The wake of the controversial XFree86 license modifications that will premier in XFree86 4.4 is growing larger each day. It now appears that Red Hat Enterprise Linux, Mandrake Linux, Debian GNU/Linux, OpenBSD and Gentoo Linux will be sticking with XFree86 4.3 in their next respective releases. With such a large controversy surrounding the license, we decided to ask Free Software Foundation founder and president Richard M. Stallman about the issue.
First we wanted to know - did Stallman see this as a mutation of the old BSD licensing clause? “This is not an advertising clause such as the old BSD license had.” Stallman continued, “It is a requirement for giving credit in the distro. In spirit it is like the revised BSD license, and there is nothing wrong with that.”
So what is the problem with the new license? “The details of the requirement conflict with the GNU GPL,” Stallman explained, “anyone linking GPL-covered applications with that XFree86 code would be violating the GPL.”

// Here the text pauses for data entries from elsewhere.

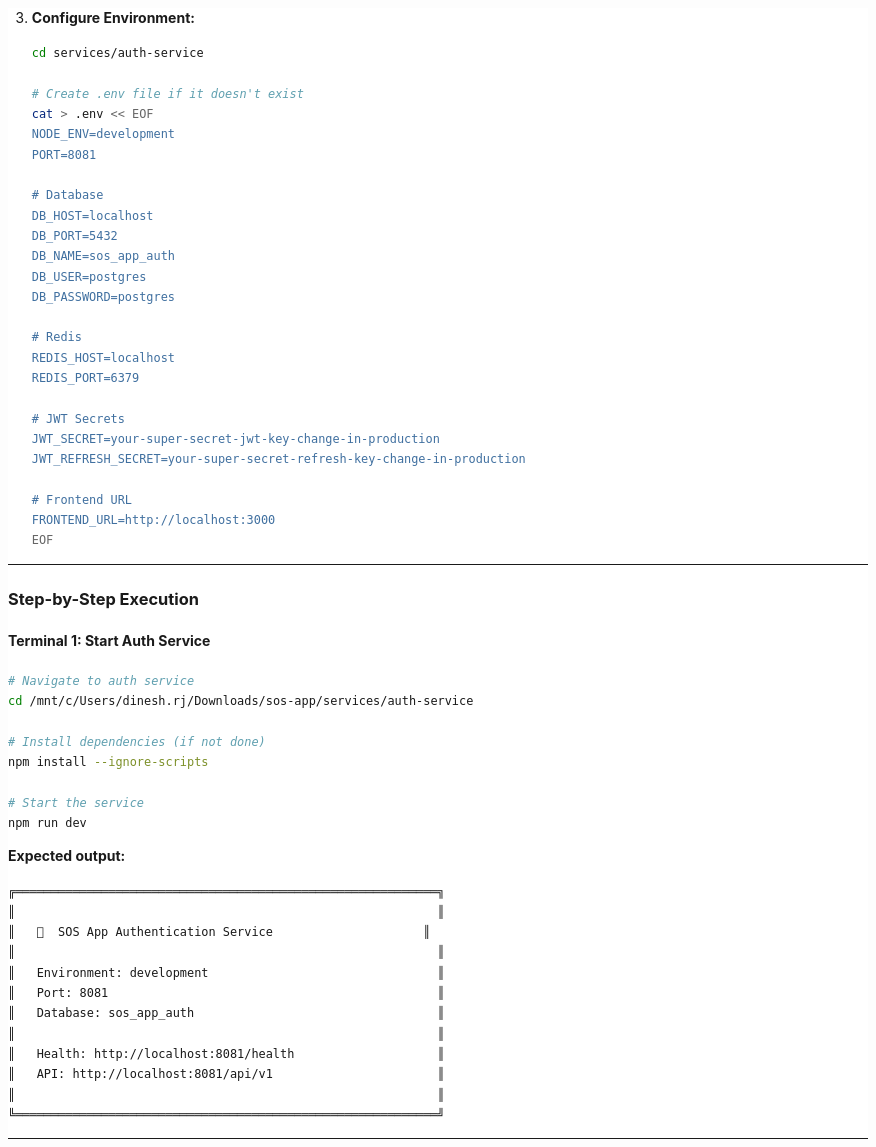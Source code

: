 3. **Configure Environment:**
   ```bash
   cd services/auth-service

   # Create .env file if it doesn't exist
   cat > .env << EOF
   NODE_ENV=development
   PORT=8081

   # Database
   DB_HOST=localhost
   DB_PORT=5432
   DB_NAME=sos_app_auth
   DB_USER=postgres
   DB_PASSWORD=postgres

   # Redis
   REDIS_HOST=localhost
   REDIS_PORT=6379

   # JWT Secrets
   JWT_SECRET=your-super-secret-jwt-key-change-in-production
   JWT_REFRESH_SECRET=your-super-secret-refresh-key-change-in-production

   # Frontend URL
   FRONTEND_URL=http://localhost:3000
   EOF
   ```

---

### Step-by-Step Execution

#### Terminal 1: Start Auth Service

```bash
# Navigate to auth service
cd /mnt/c/Users/dinesh.rj/Downloads/sos-app/services/auth-service

# Install dependencies (if not done)
npm install --ignore-scripts

# Start the service
npm run dev
```

**Expected output:**
```
╔═══════════════════════════════════════════════════════════╗
║                                                           ║
║   🔐  SOS App Authentication Service                     ║
║                                                           ║
║   Environment: development                                ║
║   Port: 8081                                              ║
║   Database: sos_app_auth                                  ║
║                                                           ║
║   Health: http://localhost:8081/health                    ║
║   API: http://localhost:8081/api/v1                       ║
║                                                           ║
╚═══════════════════════════════════════════════════════════╝
```

---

While we do not know how the XFree86 Project will respond, Stallman has already begun to take action to resolve this problem. “Just yesterday I wrote to the XFree86 developers, asking them to join me in discussing how to change the details to eliminate the incompatibility,” he told Open for Business.
Richard M. Stallman has been a Free Software activist for 20 years. He has never promoted the Open Source movement, the non-philosophical, but related concept. OfB editor-in-chief Timothy R. Butler interviewed Stallman last week.